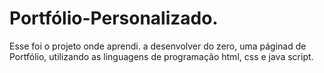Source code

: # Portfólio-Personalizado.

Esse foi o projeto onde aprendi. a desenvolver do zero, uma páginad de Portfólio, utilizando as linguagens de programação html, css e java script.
==
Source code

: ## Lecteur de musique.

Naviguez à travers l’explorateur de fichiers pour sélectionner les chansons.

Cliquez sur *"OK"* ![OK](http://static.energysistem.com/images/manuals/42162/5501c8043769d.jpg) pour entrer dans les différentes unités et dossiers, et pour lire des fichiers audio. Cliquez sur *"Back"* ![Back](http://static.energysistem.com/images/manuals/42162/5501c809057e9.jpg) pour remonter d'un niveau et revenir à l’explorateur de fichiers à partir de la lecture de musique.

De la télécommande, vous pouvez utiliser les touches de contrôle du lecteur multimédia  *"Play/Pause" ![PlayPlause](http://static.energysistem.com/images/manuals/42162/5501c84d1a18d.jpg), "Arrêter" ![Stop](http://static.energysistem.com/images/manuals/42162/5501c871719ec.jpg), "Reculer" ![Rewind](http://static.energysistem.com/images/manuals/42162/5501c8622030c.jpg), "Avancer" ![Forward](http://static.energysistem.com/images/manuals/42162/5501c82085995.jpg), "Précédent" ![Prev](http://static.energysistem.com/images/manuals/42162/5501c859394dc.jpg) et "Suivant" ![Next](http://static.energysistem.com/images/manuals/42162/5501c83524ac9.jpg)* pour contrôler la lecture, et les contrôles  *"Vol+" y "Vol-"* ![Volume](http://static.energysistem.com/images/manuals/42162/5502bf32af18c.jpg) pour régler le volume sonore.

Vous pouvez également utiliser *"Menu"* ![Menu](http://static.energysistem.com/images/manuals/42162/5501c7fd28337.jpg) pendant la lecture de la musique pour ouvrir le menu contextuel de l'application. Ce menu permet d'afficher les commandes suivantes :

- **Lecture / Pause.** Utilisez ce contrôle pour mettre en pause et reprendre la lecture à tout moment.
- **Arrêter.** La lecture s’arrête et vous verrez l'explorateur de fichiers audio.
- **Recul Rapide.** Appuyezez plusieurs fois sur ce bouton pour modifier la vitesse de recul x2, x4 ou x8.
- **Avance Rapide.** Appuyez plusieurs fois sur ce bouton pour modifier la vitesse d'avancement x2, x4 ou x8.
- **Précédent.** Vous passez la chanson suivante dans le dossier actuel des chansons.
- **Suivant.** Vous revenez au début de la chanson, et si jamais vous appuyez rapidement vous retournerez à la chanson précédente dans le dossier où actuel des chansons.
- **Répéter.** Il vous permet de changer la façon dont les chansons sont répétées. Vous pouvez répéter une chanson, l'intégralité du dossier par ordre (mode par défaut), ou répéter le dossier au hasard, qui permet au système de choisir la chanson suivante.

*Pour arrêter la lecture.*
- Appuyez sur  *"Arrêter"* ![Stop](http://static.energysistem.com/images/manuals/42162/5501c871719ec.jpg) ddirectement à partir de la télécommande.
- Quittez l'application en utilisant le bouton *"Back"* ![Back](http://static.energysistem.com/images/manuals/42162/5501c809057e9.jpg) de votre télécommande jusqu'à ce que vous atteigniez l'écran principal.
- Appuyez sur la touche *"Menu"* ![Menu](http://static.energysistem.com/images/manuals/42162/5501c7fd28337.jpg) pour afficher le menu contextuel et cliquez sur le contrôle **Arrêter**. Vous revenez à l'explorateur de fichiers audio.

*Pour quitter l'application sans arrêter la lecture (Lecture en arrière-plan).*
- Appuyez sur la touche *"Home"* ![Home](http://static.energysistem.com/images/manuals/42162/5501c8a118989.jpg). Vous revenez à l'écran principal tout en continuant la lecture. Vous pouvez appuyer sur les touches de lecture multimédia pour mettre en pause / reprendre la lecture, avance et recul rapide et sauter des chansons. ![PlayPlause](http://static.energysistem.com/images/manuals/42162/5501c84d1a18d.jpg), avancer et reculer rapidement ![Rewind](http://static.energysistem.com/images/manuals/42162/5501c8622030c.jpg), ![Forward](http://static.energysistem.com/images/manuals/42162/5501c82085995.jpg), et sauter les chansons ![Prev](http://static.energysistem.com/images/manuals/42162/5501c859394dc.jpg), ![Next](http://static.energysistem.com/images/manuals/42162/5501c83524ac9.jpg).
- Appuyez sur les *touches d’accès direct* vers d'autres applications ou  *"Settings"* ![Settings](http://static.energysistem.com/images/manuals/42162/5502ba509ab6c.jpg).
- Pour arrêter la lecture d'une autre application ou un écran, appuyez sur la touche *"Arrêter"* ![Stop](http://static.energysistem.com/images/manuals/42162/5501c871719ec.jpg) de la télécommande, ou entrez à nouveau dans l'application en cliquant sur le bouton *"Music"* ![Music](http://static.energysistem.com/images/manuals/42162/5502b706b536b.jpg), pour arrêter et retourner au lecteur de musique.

▸ TO DO: Show every line of the data that includes the string "principal".

▸ RESULT:
- Quittez l'application en utilisant le bouton *"Back"* ![Back](http://static.energysistem.com/images/manuals/42162/5501c809057e9.jpg) de votre télécommande jusqu'à ce que vous atteigniez l'écran principal.
- Appuyez sur la touche *"Home"* ![Home](http://static.energysistem.com/images/manuals/42162/5501c8a118989.jpg). Vous revenez à l'écran principal tout en continuant la lecture. Vous pouvez appuyer sur les touches de lecture multimédia pour mettre en pause / reprendre la lecture, avance et recul rapide et sauter des chansons. ![PlayPlause](http://static.energysistem.com/images/manuals/42162/5501c84d1a18d.jpg), avancer et reculer rapidement ![Rewind](http://static.energysistem.com/images/manuals/42162/5501c8622030c.jpg), ![Forward](http://static.energysistem.com/images/manuals/42162/5501c82085995.jpg), et sauter les chansons ![Prev](http://static.energysistem.com/images/manuals/42162/5501c859394dc.jpg), ![Next](http://static.energysistem.com/images/manuals/42162/5501c83524ac9.jpg).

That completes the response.